Кроме рационализации того отдела грамматики, который касается имен, Андреев предлагает рационализировать и другой его отдел, трактующий о глаголе. В русской грамматике царит полный хаос, там нет никаких законов, рассуждает Андреев. В ней масса форм, которые сталкиваются друг с другом и затрудняют усвоение языка. Такая путаница в грамматике «нарочно» была создана и умышленно поддерживалась буржуазией, чтобы легче было держать народ в темноте и угнетать его. Ведь человеку из народа стоит огромнейших (!) усилий преодолеть трудности русской грамматики и стать человеком грамотным. Еще труднее проникнуть в тайны русской грамматики для не-русских. Как же быть? Андреев предлагает такое решение: нужно приблизить грамматику к народу, упростив ее так, чтобы и не-русский человек мог справиться с нею. А для этого следует выбросить из русской грамматики все «лишнее», например, различие глагольных окончаний по лицам. В наше время обычно говорят так: «я пишу», «ты пишешь», «он пишет». Тут для обозначения действующего лица мы, «он»), во вторых, частицы «у», «ешь», «ет», да кроме того, корневой звук «с», который ясно слышится в форме «писать», почему-то вдруг изменился в «ш» («пишу»). Ведь тут для не-русского человека непреодолимейшая трудность : если основа слова «пис», а окончание «ешь», то он в праве ожидать «ты писешь». А тут вдруг не «ты писешь», а «ты пишешь»! Чтобы превозмочь эту трудность русской грамматики, не-русскому человеку нужно работать десяток лет: и то он не будет знать русского языка, как следует. Кто из кончающих ныне не-русские девятилетки знает по настоящему русский язык? Никто. А почему? Потому что русская грамматика хаотична, русская грамматика непреодолимо трудна. В интересах многомиллионного нерусского населения Советского Союза, где русский язык является языком интернациональным, следует упростить русскую грамматику. Да и для русских это упрощение необходимо в целях экономии энергии.
Но как именно упростить эту грамматику? А вот, например, как: раз (2) в выражении «ты пишешь» действующее лицо обозначено местоимением «ты», не для чего еще иметь особую частицу «ешь», которая прибавляется к основе для того только, чтобы обозначить это же самое действующее лицо. Если следовать рационализации Андреева, нужно было бы (если не ошибаюсь) вместо «я пишу», «ты пишешь», «он пишет» говорить просто так : «я пис», «ты пис», «он пис». Это и есть, оказывается, рационализация русского языка !
Андреев, повидимому, желал бы устранить не только личные окончания глаголов, но также и те окончания, которыми обозначается время действия. Мы говорим теперь так: «сейчас я пишу, вчера я писал, а завтра я буду писать». Здесь время действия обозначено особо наречием («сейчас», «вчера», «завтра») и особо глагольной формой. Совершенно нерациональная трата энергии! Если указано, что действие происходило «вчера», то не для чего обозначать это же время действия особо глагольным окончанием, и вместо выражения «теперь я пишу, вчера я писал и завтра буду писать», рациональнее говорить примерно так: «теперь я пис, вчера я пис и завтра я пис».

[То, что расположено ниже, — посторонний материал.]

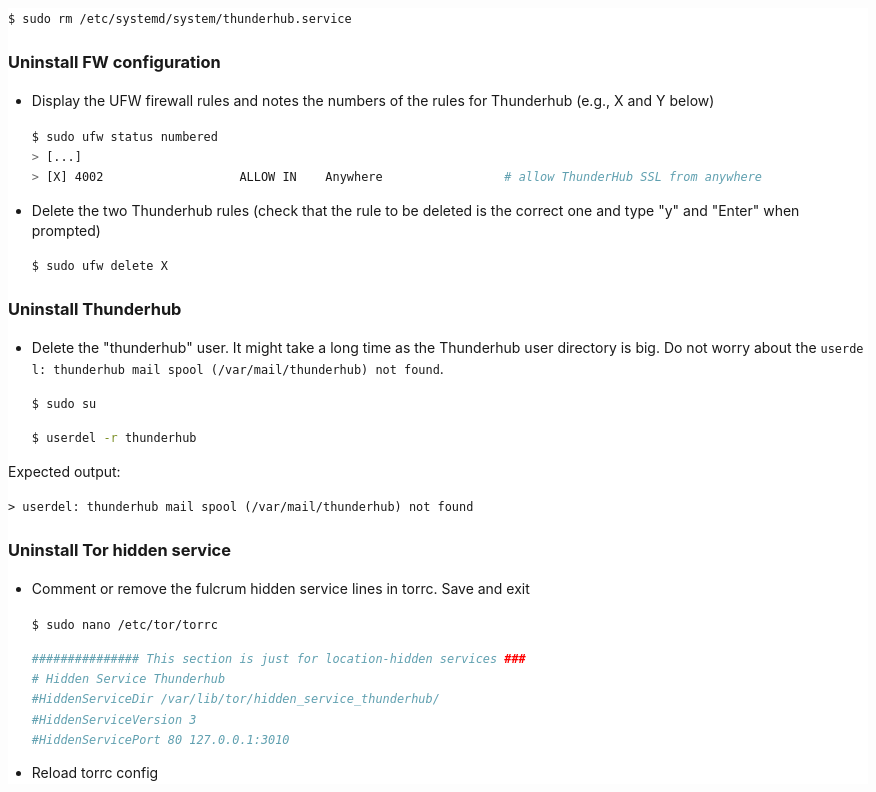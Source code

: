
   ```sh
  $ sudo rm /etc/systemd/system/thunderhub.service
  ```

### Uninstall FW configuration

* Display the UFW firewall rules and notes the numbers of the rules for Thunderhub (e.g., X and Y below)

  ```sh
  $ sudo ufw status numbered
  > [...]
  > [X] 4002                   ALLOW IN    Anywhere                 # allow ThunderHub SSL from anywhere
  ```

* Delete the two Thunderhub rules (check that the rule to be deleted is the correct one and type "y" and "Enter" when prompted)

  ```sh
  $ sudo ufw delete X
  ```

### Uninstall Thunderhub

* Delete the "thunderhub" user. It might take a long time as the Thunderhub user directory is big. Do not worry about the `userdel: thunderhub mail spool (/var/mail/thunderhub) not found`.

  ```sh
  $ sudo su
  ```

  ```sh
  $ userdel -r thunderhub
  ```

Expected output:

  ```
  > userdel: thunderhub mail spool (/var/mail/thunderhub) not found
  ```

### Uninstall Tor hidden service

* Comment or remove the fulcrum hidden service lines in torrc. Save and exit

  ```sh
  $ sudo nano /etc/tor/torrc
  ```

  ```sh
  ############### This section is just for location-hidden services ###
  # Hidden Service Thunderhub
  #HiddenServiceDir /var/lib/tor/hidden_service_thunderhub/
  #HiddenServiceVersion 3
  #HiddenServicePort 80 127.0.0.1:3010
  ```

* Reload torrc config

Таково содержание предлагаемой Андреевым теории рационализации русского языка. Опровергать эту галиматью не стоит, конечно, труда: само изложение этой странной теории в достаточной степени опровергает ее, как легкомысленнейший продукт дилеттантизма. Андреев не понимает, что русский язык, который создавался гением народа в течение тысячелетий, который врос в глубочайшую сущность этого народа и стал его природой, не есть царское правительство, которое можно было свергнуть революционным актом. Правда, язык, как и все в природе, меняется и до известной степени поддается планомерному воздействию индивидуальной воли. Однако не было случая, чтобы по чьему-либо плану, как бы по щучьему велению, вдруг пересоздавался весь строй языка и из флективного, например, он становился агглютинативным или же корневым. Это было бы чудом, а чудес наука не может включать в свое содержание, не отказавшись от собственного назначения. Андреев пребывает на той ступени понимания языка, которое, следуя терминологии Огюста Конта, можно назвать теологическим. Между теологическим и современным научным пониманием явлений, лежит огромная пропасть. Андреев остался по ту сторону пропасти, и ему совершенно чужд дух научного рассмотрения вещей. Он не знает, что в языке возможно лишь непрерывное, медленное, эволюционное движение, где каждый новый шаг опирается на предыдущий и из него черпает свои силы.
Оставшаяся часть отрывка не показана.